In proliferative retinopathies, complications derived from neovascularization cause
blindness. During early disease, pericyte's apoptosis contributes to endothelial dysfunction and leakage.
Hypoxia then drives
VEGF (
vascular endothelial growth factor) secretion and pathological neoangiogenesis. Cardiac
ANP (
atrial natriuretic peptide) contributes to systemic microcirculatory homeostasis.
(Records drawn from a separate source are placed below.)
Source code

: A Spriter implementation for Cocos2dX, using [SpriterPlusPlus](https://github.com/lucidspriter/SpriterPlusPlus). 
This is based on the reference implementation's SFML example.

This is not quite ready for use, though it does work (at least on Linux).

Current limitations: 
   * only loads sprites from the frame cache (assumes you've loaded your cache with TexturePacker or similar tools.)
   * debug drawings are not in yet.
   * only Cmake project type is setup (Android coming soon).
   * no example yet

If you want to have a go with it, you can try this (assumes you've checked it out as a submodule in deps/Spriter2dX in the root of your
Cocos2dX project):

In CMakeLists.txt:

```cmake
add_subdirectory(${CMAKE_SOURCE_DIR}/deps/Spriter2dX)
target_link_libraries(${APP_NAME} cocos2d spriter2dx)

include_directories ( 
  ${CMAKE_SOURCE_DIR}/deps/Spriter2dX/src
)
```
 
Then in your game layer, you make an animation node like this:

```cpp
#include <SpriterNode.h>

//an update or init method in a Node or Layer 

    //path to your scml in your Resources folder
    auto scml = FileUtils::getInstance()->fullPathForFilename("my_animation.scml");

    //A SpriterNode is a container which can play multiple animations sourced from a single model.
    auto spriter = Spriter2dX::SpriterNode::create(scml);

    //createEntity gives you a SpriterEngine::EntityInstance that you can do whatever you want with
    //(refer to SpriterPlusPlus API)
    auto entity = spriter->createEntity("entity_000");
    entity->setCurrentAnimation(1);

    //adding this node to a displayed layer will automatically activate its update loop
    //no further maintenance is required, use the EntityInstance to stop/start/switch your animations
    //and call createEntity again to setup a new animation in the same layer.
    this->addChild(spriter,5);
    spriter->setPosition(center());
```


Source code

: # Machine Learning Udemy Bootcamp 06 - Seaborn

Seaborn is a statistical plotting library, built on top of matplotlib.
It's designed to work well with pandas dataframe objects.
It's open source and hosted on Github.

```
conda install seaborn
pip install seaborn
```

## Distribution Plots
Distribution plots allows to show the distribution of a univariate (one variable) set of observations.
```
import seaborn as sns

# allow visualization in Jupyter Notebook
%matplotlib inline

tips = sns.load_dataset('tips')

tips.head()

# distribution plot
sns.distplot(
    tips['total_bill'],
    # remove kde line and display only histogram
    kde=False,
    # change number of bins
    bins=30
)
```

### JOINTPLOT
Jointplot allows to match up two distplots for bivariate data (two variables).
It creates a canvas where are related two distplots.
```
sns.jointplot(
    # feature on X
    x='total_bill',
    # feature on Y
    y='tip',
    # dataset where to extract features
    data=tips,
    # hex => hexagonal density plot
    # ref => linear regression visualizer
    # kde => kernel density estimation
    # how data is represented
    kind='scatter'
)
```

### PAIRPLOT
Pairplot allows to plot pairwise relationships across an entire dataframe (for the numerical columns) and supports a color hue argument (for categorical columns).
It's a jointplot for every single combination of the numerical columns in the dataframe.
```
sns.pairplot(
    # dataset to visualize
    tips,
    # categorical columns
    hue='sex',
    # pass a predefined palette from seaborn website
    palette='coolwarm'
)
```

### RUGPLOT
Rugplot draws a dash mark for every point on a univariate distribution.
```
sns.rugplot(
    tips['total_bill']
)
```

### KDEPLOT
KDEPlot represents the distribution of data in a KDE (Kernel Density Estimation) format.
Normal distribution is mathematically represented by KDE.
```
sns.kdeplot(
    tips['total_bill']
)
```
ANP is also formed in the retina, with unclear functions. Here, we characterized whether endogenously formed
ANP regulates
retinal (neo)angiogenesis. Approach and Results:
Retinal vascular development and
ischemia-driven neovascularization were studied in mice with global deletion of GC-A (
guanylyl cyclase-A), the cGMP (cyclic
guanosine monophosphate)-forming
ANP receptor. Mice with a floxed GC-A gene were interbred with Tie2-Cre, GFAP-Cre, or PDGF-Rβ-CreERT2 lines to dissect the endothelial, astrocyte versus pericyte-mediated actions of
ANP in vivo. In neonates with global GC-A deletion (KO), vascular development was mildly delayed. Moreover, such KO mice showed augmented vascular regression and exacerbated
ischemia-driven neovascularization in the model of
oxygen-induced retinopathy. Notably, absence of GC-A in endothelial cells did not impact
retinal vascular development or
pathological neovascularization. In vitro
ANP/GC-A/cGMP signaling, via activation of
cGMP-dependent protein kinase I, inhibited
hypoxia-driven astrocyte's
VEGF secretion and TGF-β (
transforming growth factor beta)-induced pericyte apoptosis. In neonates lacking
ANP/GC-A signaling in astrocytes, vascular development and
hyperoxia-driven vascular regression were unaltered;
ischemia-induced neovascularization was modestly increased. Remarkably, inactivation of GC-A in pericytes retarded physiological
retinal vascularization and markedly enhanced cell apoptosis, vascular regression, and subsequent neovascularization in
oxygen-induced retinopathy.
CONCLUSIONS: Protective pericyte effects of the
ANP/GC-A/cGMP pathway counterregulate the initiation and progression of experimental proliferative retinopathy. Our observations indicate augmentation of endogenous pericyte
ANP signaling as target for treatment of retinopathies associated with neovascularization.